_What to work on:_ Among the entries below, please show each line that carries the word "initial".

Items from a dataset
· · · · · · ·

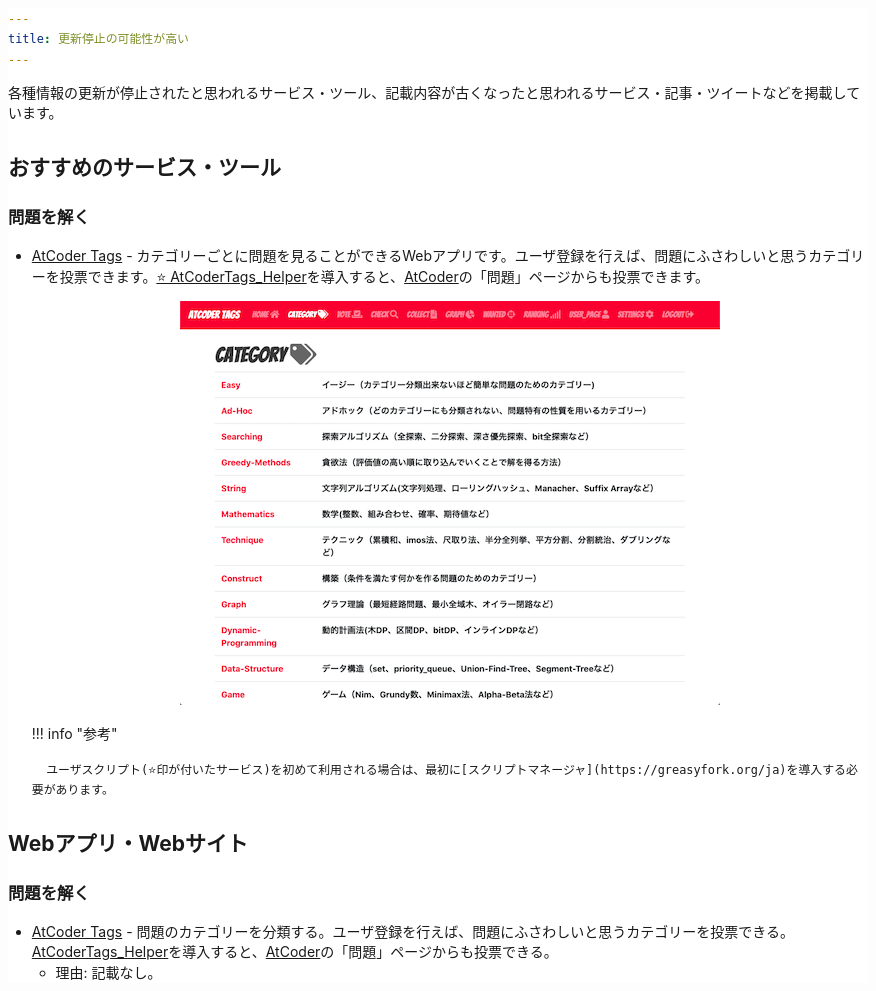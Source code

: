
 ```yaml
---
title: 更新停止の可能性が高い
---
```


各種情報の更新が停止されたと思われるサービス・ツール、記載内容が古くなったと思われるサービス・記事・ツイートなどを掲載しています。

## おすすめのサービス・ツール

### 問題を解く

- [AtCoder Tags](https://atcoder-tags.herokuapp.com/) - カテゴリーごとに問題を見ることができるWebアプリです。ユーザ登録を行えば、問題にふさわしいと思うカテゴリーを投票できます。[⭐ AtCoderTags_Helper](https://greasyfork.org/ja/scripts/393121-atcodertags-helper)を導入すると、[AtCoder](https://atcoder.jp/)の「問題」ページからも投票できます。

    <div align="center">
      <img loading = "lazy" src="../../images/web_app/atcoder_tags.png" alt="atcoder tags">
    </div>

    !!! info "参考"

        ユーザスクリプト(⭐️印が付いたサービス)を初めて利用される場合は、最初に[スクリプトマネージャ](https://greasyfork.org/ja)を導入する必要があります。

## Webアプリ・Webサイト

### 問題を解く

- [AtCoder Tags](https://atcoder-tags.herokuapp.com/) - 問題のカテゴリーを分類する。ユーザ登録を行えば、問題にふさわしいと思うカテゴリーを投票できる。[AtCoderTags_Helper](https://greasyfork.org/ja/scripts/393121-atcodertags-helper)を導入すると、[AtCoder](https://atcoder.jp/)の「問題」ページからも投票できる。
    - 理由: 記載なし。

· · · · · · ·

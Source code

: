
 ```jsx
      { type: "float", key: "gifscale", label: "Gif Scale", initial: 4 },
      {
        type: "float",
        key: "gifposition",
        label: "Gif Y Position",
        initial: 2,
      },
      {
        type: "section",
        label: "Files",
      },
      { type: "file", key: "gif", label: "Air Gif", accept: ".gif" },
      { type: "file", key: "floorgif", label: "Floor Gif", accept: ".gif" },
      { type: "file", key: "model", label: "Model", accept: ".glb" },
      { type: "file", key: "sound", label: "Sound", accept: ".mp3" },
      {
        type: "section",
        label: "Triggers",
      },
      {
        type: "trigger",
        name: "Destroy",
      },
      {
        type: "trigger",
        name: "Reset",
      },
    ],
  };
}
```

· · · · · · ·

_Worked solution:_
      { type: "float", key: "gifscale", label: "Gif Scale", initial: 4 },
        initial: 2,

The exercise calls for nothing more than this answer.